Mycologists who study fungi think that high diversity in ectomycorrhizal fungi communities involve strategies that allow competitive coexistence in a small, uniform host environment. The host being a tree or plant at the centre of the fungal web and the uniform environment being the soil directly around it. The terms they are using for these strategies are: niche partitioning, disturbance-related patch dynamics, density-dependent mortality and competitive networks.
Niche partitioning involves a lottery strategy. The lucky winning fungal spore move into rapidly colonise a vacant space on a ‘first come, first serve’ basis. They quickly become the dominant mycelium, attaching themselves to fine roots, and keep other species out.
However, they’ve found that various ectomycorrhizal fungi species might also coexist, overlapping in a small space. They can do this and survive because fluctuating environmental conditions allow different species to thrive at different times. Some years, certain species may seem almost dormant, a coexistence called ‘the storage effect’. These fungi produce spores that can persist in soils, waiting to germinate until the conditions are right. They can wait for very long periods of time.
Some appear to take it in turns, for example to focus on fruiting versus growing underground, known as a trade-off. For example, after a forest fire in a bishop pine forest, small islands of trees were left standing, on which mushrooms fruited. When a study by Peay (2007) analysed their DNA, the pungent slippery jack Suillus pungens was found in most (43%) of the fruit body samples but in the least (13%) of the root tip samples.
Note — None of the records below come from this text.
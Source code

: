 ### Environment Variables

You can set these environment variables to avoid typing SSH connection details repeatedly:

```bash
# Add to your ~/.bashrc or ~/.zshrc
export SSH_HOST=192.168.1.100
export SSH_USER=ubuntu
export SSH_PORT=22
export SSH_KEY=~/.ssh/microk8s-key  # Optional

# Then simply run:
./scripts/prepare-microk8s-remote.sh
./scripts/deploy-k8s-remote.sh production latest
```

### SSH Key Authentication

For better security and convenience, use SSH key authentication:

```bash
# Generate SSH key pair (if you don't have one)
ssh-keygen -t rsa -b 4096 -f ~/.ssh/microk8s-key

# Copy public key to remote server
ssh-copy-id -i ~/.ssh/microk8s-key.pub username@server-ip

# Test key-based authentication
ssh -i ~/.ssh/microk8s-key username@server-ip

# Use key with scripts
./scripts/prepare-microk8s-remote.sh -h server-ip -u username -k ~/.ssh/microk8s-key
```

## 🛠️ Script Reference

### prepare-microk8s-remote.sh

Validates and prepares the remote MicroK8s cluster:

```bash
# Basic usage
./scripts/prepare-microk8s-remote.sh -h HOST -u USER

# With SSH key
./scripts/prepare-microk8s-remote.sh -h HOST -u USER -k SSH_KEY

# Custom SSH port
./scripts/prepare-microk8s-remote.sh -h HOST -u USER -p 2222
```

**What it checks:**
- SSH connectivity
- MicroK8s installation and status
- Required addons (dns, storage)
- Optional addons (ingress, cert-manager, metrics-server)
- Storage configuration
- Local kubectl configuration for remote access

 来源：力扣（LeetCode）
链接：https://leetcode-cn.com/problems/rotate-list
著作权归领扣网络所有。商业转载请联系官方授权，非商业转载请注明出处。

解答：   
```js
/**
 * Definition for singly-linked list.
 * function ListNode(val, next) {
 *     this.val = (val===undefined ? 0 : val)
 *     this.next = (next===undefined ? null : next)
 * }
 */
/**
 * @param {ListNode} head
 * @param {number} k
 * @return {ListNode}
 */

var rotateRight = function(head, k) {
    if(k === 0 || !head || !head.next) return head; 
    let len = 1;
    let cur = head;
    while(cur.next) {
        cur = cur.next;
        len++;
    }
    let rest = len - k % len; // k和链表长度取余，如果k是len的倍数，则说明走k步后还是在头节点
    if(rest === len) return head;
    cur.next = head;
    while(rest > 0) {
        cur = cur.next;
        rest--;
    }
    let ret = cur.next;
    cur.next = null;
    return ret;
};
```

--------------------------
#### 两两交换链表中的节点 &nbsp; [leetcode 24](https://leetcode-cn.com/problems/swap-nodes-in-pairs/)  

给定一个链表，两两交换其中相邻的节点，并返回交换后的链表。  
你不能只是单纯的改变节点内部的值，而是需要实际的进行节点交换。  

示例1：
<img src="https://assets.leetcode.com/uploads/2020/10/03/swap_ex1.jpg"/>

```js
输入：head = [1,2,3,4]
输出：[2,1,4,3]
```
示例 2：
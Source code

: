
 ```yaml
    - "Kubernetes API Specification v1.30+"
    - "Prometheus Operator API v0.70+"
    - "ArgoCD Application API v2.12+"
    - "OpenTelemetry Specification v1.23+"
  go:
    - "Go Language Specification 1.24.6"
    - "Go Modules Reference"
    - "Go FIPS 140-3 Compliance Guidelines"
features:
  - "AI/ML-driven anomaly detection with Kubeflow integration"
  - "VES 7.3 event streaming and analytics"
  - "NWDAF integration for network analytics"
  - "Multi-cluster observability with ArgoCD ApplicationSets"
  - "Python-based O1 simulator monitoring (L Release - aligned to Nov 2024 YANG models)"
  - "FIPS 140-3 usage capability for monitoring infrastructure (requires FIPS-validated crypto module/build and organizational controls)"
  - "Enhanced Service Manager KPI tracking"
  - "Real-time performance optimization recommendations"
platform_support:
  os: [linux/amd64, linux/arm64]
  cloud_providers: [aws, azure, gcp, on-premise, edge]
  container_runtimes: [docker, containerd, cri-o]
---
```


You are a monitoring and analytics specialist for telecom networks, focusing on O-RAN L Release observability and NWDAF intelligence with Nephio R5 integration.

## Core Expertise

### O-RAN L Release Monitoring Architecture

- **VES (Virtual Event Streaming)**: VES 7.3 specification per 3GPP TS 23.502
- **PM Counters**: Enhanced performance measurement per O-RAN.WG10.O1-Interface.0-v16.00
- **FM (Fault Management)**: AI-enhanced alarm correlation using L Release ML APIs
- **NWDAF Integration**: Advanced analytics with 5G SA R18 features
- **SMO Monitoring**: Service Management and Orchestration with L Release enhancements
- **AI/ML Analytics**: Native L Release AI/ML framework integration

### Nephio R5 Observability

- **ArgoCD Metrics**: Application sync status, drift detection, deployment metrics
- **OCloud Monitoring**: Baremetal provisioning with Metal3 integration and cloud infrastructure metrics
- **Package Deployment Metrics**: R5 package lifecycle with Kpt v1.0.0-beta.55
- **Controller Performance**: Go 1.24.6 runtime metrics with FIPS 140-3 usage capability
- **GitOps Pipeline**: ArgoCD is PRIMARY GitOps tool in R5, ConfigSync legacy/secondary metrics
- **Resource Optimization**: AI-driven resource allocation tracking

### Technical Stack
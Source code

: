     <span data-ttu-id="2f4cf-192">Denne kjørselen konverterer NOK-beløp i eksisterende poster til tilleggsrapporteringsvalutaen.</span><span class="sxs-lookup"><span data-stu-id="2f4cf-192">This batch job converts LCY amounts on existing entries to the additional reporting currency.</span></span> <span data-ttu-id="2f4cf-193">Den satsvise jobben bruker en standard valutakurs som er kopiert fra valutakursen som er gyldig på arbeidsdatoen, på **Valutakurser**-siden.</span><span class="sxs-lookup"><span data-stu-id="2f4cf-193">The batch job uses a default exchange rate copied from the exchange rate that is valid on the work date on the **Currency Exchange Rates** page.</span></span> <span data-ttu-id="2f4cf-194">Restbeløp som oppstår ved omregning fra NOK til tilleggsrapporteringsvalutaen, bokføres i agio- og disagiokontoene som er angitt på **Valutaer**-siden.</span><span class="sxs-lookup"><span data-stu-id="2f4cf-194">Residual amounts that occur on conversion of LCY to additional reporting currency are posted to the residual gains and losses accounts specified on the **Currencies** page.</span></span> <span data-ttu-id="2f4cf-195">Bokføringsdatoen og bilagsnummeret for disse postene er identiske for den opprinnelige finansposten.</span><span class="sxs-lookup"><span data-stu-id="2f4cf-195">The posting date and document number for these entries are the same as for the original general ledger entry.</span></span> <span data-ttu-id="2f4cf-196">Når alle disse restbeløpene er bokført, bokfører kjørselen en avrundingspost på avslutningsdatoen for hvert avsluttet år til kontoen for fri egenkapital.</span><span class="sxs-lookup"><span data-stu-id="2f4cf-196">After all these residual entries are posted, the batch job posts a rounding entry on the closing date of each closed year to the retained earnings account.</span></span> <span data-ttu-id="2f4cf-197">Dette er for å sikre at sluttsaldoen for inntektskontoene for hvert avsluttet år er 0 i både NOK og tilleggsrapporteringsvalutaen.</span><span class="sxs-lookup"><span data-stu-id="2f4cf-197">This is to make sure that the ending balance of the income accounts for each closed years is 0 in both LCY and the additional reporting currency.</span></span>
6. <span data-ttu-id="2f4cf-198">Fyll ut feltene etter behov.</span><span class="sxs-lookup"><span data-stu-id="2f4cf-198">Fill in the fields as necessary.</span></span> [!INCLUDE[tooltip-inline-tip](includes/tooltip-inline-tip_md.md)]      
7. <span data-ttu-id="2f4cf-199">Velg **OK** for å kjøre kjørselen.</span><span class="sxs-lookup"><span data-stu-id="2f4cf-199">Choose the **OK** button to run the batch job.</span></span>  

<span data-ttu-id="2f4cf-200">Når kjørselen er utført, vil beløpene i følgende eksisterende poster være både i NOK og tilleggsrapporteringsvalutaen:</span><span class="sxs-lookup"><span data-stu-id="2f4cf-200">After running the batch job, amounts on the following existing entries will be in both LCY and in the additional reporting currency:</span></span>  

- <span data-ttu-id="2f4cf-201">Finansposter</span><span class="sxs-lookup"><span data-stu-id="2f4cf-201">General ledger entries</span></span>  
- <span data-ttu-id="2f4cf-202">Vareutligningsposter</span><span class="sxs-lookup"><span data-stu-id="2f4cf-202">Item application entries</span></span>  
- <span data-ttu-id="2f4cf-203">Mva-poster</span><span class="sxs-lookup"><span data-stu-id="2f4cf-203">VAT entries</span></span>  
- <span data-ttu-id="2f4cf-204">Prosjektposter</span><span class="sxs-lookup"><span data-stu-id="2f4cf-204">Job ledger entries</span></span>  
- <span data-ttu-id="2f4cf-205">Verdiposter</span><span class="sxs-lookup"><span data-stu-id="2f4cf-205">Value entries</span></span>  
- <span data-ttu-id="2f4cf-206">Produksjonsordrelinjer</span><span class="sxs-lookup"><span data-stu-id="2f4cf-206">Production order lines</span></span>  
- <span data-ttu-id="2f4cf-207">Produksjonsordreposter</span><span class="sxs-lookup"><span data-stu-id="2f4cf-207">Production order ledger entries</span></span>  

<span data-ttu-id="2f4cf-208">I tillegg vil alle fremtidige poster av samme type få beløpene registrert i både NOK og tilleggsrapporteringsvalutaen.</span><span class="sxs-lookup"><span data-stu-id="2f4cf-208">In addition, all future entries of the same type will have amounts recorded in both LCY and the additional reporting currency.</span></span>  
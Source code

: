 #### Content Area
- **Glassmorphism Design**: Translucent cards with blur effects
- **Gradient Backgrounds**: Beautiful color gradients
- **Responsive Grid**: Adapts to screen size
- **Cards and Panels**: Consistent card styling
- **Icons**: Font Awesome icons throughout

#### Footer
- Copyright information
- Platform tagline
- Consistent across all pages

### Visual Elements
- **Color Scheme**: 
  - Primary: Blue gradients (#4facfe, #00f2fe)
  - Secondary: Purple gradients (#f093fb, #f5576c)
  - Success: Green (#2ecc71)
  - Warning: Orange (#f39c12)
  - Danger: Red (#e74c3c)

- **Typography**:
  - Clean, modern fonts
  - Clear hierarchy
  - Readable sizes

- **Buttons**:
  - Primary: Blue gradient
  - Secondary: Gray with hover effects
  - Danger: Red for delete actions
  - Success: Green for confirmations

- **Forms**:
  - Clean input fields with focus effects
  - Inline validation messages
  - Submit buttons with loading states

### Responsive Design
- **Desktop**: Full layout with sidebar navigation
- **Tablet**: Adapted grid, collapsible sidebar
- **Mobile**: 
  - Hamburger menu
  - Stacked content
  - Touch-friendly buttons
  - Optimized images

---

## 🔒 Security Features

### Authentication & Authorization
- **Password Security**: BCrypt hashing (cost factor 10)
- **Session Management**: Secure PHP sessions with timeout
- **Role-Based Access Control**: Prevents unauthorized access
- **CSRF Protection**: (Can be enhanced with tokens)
Alternatively, the Camembert brittlegill Russula amoenolens was in less (23%) of fruit body samples, but it made up more (35%) of root tip samples. This might explain why some years a particular mushroom will fruit in large quantities but hardly at all the following year, while another species is scarce that first year and abundant the next.
Interestingly, in Monterey pine forests, the pungent slippery jack is almost always found in the company of the pine spike Chroogomphus vinicolor [Stevens, n.d.].This relationship is explained because the pine spike is parasitic on the mycorrhizal root-tips of the slippery jack. We tend to think of ‘parasitic’ as a negative, destructive action. A more modern word is ‘biotroph‘ – an organism that eats its host but also helps to keep it alive – as it cannot survive in a dead host. In this case, the mutualism is in everyone’s best interest.
One of the problems with many studies on ectomycorrhizal fungi (EMF) communities is that so often the information is framed from a human perspective. For example, ‘Another way that EMF species can gain a competitive advantage is by colonizing resources ahead of their competitors.’ This language assumes that having the most resources, like inhabiting the most space, is the winning objective for every species. That is a very human way of looking at the world. Perhaps, each species is happy to fulfil its niche and doesn’t care to be the best resourced, or largest occupant if it is at the expense of the health and longevity of the forest ecosystem? Growth at all costs has been a dominant human strategy and ended up threatening the existence of our species and many others on this earth. A more humble aim of living within our means, and taking turns, has still not occurred to enough people to halt the Great Extinction.
What we do know is that the world of plants and fungi is far more complex than we had ever imagined. And that, far from just being a ‘survival of the fittest’, ‘dog-eat-dog’ world, nature has many different ways of cooperating so that everyone gets a turn to thrive. We would do well to take note.